Is this really a species rose, or the old name for Old Blush or Slater’s Crimson? I am very often confused about this because I recall hearing that the species form of the China Rose is extinct or lost, and yet I still find the name still being used.

And then I recall in one of David Austin’s books about them possibly re-discovering some where in the wild in China and that it was a huge climber with bright unfading red flowers.

And then I recall it was rediscovered in Bermuda and it seems it is different because that form wasn’t climbing…

So does R. chinensis exist or is this a misnomer for Old Blush and Slater’s Crimson or every china rose out there?

first of all, I want to say that this is a great question. I think most people agree that the 4 stud chinas (Slater’s Crimson China, Parson’s Pink China, Hume’s Blush Tea-scented China and Park’s Yellow Tea-scented China) are not true species but ancient cultivars that have been collected and passed on through the generations by the Chinese. They were selected because of there flower qualities and continuity of bloom. No one would argue with the fact that they probably have had more influence on the modern roses than any other group. ‘Hybrid chinas’ refer to this group and it’s descendants. The Tea-scented roses (Rosa x odorata) would be some kind of hybrid between Rosa chinensis and Rosa Gigantea.

A photo of Rosa chinensis var. spontanea taken in the wild is to be found in Roger Phillips’ and Martyn Rix’s book ‘The Quest For The Rose’. Why this climbing species has avoided cultivation is probably in the fact that it is in a remote location and only once flowering. Often dwarfism in roses will cause a once flowering giant to become a repeat flowering shorty (as in R. multiflora). This is what I suspect might have happened in the creation of the repeat stud chinas.

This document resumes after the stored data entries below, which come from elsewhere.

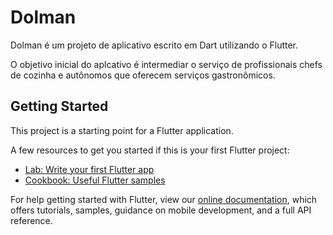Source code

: # Dolman

Dolman é um projeto de aplicativo escrito em Dart utilizando o Flutter.

O objetivo inicial do aplcativo é intermediar o serviço de profissionais chefs de cozinha e autônomos que oferecem serviços gastronômicos.


## Getting Started

This project is a starting point for a Flutter application.

A few resources to get you started if this is your first Flutter project:

- [Lab: Write your first Flutter app](https://flutter.dev/docs/get-started/codelab)
- [Cookbook: Useful Flutter samples](https://flutter.dev/docs/cookbook)

For help getting started with Flutter, view our
[online documentation](https://flutter.dev/docs), which offers tutorials,
samples, guidance on mobile development, and a full API reference.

That Bermuda rose may be just another descendant of Rosa chinensis or The China Studs.

Mark Disero, Brantford Ontario Canada

I agree with Mark : the repeat-flowering may have

appeared with a mutation from a climber to a bush.

I suspect the Portland rose is the same kind of

mutation from a taller shrub.

Ivan Louette suspects there may be R.Multiflora

cathayensis in the china roses.

And note the chinas can vary greatly, like the Damasks -which are complex hybrids-…

Best wishes,

Pierre Lauwers.


Initially chinensis was for the original country not a botanical name and Chinas is for the group. Same as bengalensis, Bengals are for found in India.

Much later a species was found and named chinensis spontanea with flowers color not unlike Mutabilis (a china found in Italy…!) and with features not found in the four studs such as very, very large seeds. This species was only lately collected and brought back by among others Martin & Rix.

I got seeds from a botanical garden that did not germinate.

The Bermudas are obviously closely derived seedlings from China’s and/or early Teas.

The four studs is a quite heterogen hybrid group with two once bloomers and two recurent ones: emerging part of a large group of rose vars derived from some known species such as chinensis, gigantea and others not readily identified (some unknown?).

I have grown all the available chinas and do not see the multiflora influence nor the other known large leaved red flowered species also proposed.

I.e. Slater’s that is little bigger than miniature is much smaller than mutiflora in leaf size.

My two cents.

Originally introduced in 1790, it was ‘Slater’s Crimson China’, (Rosa chinensis ‘Semperflorens’), that was found in Belfield in Bermuda and reintroduced to Europe in 1956.